Requirement:
Print the listing as it stands, omitting all images.

Information supplied:
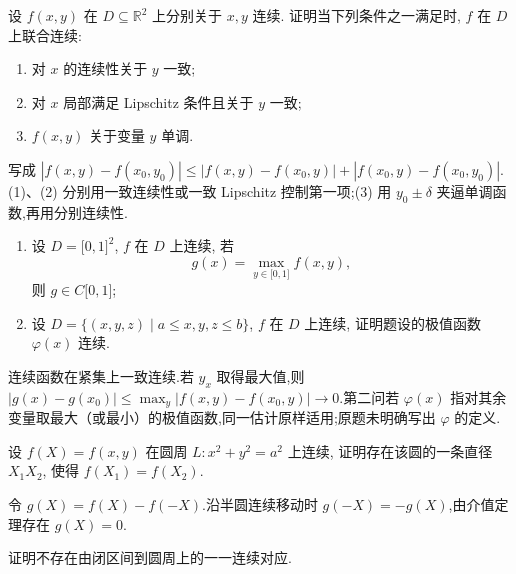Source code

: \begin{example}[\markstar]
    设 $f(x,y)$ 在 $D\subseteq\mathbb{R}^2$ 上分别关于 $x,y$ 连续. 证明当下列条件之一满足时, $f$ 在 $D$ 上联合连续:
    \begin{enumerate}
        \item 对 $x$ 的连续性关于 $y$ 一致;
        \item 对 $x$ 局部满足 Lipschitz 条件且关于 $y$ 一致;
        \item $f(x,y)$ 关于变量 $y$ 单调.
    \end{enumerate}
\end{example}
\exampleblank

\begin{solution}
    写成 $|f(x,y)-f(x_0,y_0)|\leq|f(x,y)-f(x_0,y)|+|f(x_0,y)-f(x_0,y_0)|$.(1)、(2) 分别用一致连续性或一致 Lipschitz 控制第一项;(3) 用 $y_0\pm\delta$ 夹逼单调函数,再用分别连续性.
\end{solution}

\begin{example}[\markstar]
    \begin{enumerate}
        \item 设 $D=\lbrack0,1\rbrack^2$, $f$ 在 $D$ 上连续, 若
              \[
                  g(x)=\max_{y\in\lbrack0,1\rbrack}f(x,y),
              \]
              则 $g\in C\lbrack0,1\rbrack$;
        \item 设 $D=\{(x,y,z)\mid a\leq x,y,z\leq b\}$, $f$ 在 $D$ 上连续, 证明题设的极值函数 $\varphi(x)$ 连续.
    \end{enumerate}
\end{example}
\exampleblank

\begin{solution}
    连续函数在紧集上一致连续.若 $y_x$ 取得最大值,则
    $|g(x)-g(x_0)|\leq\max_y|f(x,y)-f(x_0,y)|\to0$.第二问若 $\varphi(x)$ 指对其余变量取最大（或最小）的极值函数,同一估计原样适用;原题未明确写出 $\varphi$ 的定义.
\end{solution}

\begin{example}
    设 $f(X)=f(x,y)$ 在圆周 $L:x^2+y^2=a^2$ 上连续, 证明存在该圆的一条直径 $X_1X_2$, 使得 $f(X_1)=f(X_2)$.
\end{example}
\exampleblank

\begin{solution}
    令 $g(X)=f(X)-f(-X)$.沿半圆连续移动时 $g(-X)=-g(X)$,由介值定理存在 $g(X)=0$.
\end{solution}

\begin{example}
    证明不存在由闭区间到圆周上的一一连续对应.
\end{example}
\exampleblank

Exercise answer:
Source code

: \begin{example}[\markstar]
    设 $f(x,y)$ 在 $D\subseteq\mathbb{R}^2$ 上分别关于 $x,y$ 连续. 证明当下列条件之一满足时, $f$ 在 $D$ 上联合连续:
    \begin{enumerate}
        \item 对 $x$ 的连续性关于 $y$ 一致;
        \item 对 $x$ 局部满足 Lipschitz 条件且关于 $y$ 一致;
        \item $f(x,y)$ 关于变量 $y$ 单调.
    \end{enumerate}
\end{example}
\exampleblank

\begin{solution}
    写成 $|f(x,y)-f(x_0,y_0)|\leq|f(x,y)-f(x_0,y)|+|f(x_0,y)-f(x_0,y_0)|$.(1)、(2) 分别用一致连续性或一致 Lipschitz 控制第一项;(3) 用 $y_0\pm\delta$ 夹逼单调函数,再用分别连续性.
\end{solution}

\begin{example}[\markstar]
    \begin{enumerate}
        \item 设 $D=\lbrack0,1\rbrack^2$, $f$ 在 $D$ 上连续, 若
              \[
                  g(x)=\max_{y\in\lbrack0,1\rbrack}f(x,y),
              \]
              则 $g\in C\lbrack0,1\rbrack$;
        \item 设 $D=\{(x,y,z)\mid a\leq x,y,z\leq b\}$, $f$ 在 $D$ 上连续, 证明题设的极值函数 $\varphi(x)$ 连续.
    \end{enumerate}
\end{example}
\exampleblank

\begin{solution}
    连续函数在紧集上一致连续.若 $y_x$ 取得最大值,则
    $|g(x)-g(x_0)|\leq\max_y|f(x,y)-f(x_0,y)|\to0$.第二问若 $\varphi(x)$ 指对其余变量取最大（或最小）的极值函数,同一估计原样适用;原题未明确写出 $\varphi$ 的定义.
\end{solution}

\begin{example}
    设 $f(X)=f(x,y)$ 在圆周 $L:x^2+y^2=a^2$ 上连续, 证明存在该圆的一条直径 $X_1X_2$, 使得 $f(X_1)=f(X_2)$.
\end{example}
\exampleblank

\begin{solution}
    令 $g(X)=f(X)-f(-X)$.沿半圆连续移动时 $g(-X)=-g(X)$,由介值定理存在 $g(X)=0$.
\end{solution}

\begin{example}
    证明不存在由闭区间到圆周上的一一连续对应.
\end{example}
\exampleblank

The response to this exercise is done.